Le Cadre « Veille 2019 » est regroupement de partis, d’organisations de la société civile, d’activistes et de blogueurs. Mis en place pour « réfléchir et échanger sur les mutations de la démocratie représentative », il se prononce dans la déclaration ci-après, sur la situation nationale.

Les membres du Cadre de réflexion et d’échanges « VEILLE 2019 » se sont retrouvés le lundi 18 février 2019 à partir de 18 heures pour se concerter sur la situation nationale et internationale. Ils ont évalué les points de leur Déclaration conjointe du 4 janvier 2019 avant d’entamer les sujets du jour.

I. EVALUATION DES POINTS DE LA DECLARATION CONJOINTE DU 4 JANVIER 2019

Les membres du cadre ont tout d’abord relevé la pertinence des points de leur Déclaration conjointe du 4 janvier 2019. Ils y avaient demandé la mise en place d’une commission d’enquête pour les évènements tragiques de Yirgou et d’un comité citoyen de surveillance de l’Etat d’urgence décrété le 31 décembre 2018.

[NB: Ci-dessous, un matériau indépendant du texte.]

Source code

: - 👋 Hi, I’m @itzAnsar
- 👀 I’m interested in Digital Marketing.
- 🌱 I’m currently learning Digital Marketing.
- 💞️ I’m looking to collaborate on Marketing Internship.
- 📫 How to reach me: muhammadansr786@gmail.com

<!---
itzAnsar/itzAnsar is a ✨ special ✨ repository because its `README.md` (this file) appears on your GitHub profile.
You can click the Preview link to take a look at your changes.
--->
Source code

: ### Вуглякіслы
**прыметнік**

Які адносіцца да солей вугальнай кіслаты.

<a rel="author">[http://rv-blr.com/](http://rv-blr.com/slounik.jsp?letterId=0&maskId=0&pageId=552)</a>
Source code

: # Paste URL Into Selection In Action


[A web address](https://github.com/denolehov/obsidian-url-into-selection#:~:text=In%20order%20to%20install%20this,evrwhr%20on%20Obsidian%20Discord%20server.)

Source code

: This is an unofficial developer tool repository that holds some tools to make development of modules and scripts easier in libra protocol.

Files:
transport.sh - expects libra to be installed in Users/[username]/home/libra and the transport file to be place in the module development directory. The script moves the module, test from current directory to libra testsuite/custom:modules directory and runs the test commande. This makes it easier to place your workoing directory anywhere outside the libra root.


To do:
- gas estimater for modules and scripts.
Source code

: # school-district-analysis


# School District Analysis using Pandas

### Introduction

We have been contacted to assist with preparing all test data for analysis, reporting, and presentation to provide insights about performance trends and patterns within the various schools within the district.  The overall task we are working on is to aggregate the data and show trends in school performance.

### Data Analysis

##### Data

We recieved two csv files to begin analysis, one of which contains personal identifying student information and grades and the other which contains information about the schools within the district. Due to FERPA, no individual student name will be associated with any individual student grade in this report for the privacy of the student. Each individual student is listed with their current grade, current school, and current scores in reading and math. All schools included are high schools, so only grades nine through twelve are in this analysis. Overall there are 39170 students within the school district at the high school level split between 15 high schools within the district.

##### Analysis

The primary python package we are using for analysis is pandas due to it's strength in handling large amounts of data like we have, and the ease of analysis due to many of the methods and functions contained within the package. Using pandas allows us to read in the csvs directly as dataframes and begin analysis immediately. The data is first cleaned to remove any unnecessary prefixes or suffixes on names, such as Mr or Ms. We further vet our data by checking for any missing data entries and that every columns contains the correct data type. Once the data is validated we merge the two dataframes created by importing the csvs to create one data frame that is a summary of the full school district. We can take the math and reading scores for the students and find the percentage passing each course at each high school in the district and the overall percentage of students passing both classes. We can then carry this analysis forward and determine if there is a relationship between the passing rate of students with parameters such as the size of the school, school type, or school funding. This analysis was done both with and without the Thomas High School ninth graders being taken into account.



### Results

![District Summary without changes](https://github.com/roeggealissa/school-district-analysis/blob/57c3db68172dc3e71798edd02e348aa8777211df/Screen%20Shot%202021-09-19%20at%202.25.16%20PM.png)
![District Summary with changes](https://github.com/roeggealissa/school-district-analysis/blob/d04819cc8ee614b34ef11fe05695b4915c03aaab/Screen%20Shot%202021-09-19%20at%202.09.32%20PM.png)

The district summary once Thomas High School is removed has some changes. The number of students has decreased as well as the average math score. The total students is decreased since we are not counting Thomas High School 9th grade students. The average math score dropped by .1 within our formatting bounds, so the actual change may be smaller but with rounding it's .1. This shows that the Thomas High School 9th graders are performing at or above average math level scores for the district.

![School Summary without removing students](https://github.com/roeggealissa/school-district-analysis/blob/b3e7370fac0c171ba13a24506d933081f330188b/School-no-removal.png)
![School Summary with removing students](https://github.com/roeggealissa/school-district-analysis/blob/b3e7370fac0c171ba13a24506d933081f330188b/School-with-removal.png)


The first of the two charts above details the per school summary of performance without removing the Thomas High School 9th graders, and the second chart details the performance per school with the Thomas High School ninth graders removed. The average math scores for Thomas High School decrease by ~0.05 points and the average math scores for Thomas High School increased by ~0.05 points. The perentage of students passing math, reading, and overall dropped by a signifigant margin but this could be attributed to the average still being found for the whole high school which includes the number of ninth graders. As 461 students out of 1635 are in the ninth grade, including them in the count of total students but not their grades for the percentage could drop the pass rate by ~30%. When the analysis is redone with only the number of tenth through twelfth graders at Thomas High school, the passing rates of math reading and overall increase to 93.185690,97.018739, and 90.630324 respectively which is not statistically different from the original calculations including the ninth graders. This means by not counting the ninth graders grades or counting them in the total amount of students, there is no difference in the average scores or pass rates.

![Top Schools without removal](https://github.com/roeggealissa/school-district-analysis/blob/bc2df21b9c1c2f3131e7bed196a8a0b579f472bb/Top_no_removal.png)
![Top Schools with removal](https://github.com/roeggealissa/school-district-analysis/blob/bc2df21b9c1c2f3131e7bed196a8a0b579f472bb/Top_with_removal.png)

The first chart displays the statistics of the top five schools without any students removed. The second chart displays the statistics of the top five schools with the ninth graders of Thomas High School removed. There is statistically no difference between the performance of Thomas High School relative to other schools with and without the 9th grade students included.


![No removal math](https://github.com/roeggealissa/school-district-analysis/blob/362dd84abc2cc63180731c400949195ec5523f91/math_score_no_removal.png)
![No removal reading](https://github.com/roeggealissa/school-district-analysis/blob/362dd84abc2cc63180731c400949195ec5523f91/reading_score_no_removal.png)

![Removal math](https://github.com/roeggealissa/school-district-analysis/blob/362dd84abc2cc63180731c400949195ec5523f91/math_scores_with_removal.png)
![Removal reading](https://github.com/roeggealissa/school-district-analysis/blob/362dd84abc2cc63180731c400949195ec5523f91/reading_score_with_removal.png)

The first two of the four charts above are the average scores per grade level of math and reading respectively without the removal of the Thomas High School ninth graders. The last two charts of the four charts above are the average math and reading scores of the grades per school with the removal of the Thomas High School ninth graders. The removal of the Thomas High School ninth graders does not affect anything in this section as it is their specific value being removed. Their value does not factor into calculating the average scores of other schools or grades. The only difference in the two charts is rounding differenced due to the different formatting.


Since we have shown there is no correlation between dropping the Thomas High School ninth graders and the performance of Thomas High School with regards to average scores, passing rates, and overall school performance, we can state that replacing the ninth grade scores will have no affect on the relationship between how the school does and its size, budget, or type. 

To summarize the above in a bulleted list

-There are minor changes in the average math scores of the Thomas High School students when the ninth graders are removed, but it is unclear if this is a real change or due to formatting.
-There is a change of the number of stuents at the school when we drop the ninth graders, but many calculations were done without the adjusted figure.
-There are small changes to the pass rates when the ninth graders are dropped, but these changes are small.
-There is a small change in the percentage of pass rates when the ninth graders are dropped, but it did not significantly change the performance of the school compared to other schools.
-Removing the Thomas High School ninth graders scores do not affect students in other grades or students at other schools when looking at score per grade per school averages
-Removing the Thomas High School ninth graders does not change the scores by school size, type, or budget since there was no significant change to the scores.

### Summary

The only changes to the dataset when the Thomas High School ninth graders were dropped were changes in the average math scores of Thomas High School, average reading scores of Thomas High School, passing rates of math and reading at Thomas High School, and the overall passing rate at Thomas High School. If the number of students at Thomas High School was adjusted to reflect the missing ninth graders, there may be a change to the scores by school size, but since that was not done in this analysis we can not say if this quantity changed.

Lorsqu’il y a mort d’homme par le faute d’un tiers, il est de principe que des enquêtes judiciaires soient menées afin d’en déterminer les conditions et situer les responsabilités pour que les sanctions soient prises. La mise en place d’une commission d’enquête répond au souci de mener des investigations appropriées.

Dans le cas des évènements tragiques de Yirgou, la justice n’a pas réagi avec toute la promptitude que requérait la gravité de la situation. Le Cadre « VEILLE 2019 » espère qu’elle fera procéder aux investigations qui s’imposent par une commission spéciale afin de rendre justice aux victimes dont le nombre exact demeure inconnu à ce jour.

A la suite des attaques terroristes du 4 février 2019 à Banh, localité couverte par l’Etat d’urgence décrété le 31 décembre 2018, les Forces de défense ont mené une contre-attaque qui s’est soldée officiellement par la neutralisation de 146 bandits armés. Des voies se sont élevées pour condamner des atteintes aux droits et des exécutions sommaires des populations civiles innocentes par les Forces de défense.

Or, dans sa déclaration précédente du 4 janier2019, le Cadre « VEILLE 2019 » avait justement recommandé la mise en place d’un comité citoyen de surveillance de l’Etat d’urgence institué, se fondant sur l’argument que la surveillance de la période aurait pour effet de protéger les forces de l’ordre contre les accusations infondées d’exactions à l’endroit des populations, accusations qui ne manquent pas déjà en période normale, et en retour de rassurer les populations sur la présence apaisante d’un regard civil impartial.

Force est de reconnaitre que les inquiétudes du Cadre « VEILLE 2019 » étaient avérées au regard des accusations d’exactions qui circulent.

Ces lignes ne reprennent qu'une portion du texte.